Collected data
══════

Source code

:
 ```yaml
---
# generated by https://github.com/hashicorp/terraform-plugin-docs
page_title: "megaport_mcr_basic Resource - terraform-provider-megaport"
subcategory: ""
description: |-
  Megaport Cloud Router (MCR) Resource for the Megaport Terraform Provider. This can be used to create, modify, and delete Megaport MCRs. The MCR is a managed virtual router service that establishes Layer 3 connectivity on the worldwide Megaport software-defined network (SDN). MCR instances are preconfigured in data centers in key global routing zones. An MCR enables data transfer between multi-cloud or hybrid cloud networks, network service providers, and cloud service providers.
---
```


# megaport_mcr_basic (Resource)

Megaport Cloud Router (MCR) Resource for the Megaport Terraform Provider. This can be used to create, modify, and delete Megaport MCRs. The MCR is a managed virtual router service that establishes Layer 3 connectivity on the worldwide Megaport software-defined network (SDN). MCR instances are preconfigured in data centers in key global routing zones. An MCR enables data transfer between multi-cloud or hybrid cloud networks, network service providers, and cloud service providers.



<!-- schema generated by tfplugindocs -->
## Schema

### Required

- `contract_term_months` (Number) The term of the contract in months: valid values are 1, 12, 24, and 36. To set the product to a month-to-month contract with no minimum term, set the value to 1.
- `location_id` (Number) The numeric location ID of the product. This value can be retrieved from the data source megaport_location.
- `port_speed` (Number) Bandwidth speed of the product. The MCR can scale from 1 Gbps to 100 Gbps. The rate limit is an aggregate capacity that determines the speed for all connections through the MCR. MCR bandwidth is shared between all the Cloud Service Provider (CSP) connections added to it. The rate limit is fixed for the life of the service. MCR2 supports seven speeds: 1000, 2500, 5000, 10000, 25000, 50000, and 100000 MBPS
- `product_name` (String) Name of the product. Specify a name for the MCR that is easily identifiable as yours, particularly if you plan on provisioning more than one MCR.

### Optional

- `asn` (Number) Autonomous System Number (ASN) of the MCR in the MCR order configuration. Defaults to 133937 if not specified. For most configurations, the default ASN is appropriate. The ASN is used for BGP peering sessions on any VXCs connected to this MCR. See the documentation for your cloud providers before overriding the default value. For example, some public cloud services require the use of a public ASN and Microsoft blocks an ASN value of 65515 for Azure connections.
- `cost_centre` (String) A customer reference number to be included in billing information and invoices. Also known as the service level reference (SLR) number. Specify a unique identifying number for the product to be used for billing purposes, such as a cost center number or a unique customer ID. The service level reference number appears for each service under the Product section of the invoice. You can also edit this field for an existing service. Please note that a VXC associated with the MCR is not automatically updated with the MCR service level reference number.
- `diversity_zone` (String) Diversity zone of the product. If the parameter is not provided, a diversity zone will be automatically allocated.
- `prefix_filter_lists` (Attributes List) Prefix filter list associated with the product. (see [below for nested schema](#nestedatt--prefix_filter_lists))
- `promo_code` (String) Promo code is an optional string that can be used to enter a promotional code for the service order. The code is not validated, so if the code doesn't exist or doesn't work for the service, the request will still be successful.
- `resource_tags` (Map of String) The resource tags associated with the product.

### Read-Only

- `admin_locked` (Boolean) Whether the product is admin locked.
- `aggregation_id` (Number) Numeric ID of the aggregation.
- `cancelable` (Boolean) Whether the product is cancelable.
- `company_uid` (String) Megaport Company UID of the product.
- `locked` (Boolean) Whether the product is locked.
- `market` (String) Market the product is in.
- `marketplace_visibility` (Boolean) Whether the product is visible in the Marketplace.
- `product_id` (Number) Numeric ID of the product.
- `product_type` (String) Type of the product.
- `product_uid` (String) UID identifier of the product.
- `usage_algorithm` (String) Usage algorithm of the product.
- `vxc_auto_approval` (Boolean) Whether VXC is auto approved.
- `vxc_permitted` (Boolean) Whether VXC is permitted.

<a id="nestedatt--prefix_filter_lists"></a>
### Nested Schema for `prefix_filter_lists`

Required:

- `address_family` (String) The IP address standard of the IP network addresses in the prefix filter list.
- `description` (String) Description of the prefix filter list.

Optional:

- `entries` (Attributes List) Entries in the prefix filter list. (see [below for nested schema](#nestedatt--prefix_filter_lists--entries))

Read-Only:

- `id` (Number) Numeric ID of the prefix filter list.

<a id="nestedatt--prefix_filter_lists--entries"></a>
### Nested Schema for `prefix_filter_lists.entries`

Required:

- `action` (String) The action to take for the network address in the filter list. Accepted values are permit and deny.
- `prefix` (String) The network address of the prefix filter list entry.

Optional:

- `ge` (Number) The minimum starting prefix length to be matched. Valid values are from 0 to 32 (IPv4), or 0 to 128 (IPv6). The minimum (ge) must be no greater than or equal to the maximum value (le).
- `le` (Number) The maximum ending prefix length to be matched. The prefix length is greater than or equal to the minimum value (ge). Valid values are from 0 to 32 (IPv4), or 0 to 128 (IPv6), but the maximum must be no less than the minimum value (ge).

══════

## PROBLEM
All lines in the data above from the one with "be automatically allocated." through the one with "is auto approved." must be repeated exactly, and no others.

## TASK RESULT
- `diversity_zone` (String) Diversity zone of the product. If the parameter is not provided, a diversity zone will be automatically allocated.
- `prefix_filter_lists` (Attributes List) Prefix filter list associated with the product. (see [below for nested schema](#nestedatt--prefix_filter_lists))
- `promo_code` (String) Promo code is an optional string that can be used to enter a promotional code for the service order. The code is not validated, so if the code doesn't exist or doesn't work for the service, the request will still be successful.
- `resource_tags` (Map of String) The resource tags associated with the product.

### Read-Only

- `admin_locked` (Boolean) Whether the product is admin locked.
- `aggregation_id` (Number) Numeric ID of the aggregation.
- `cancelable` (Boolean) Whether the product is cancelable.
- `company_uid` (String) Megaport Company UID of the product.
- `locked` (Boolean) Whether the product is locked.
- `market` (String) Market the product is in.
- `marketplace_visibility` (Boolean) Whether the product is visible in the Marketplace.
- `product_id` (Number) Numeric ID of the product.
- `product_type` (String) Type of the product.
- `product_uid` (String) UID identifier of the product.
- `usage_algorithm` (String) Usage algorithm of the product.
- `vxc_auto_approval` (Boolean) Whether VXC is auto approved.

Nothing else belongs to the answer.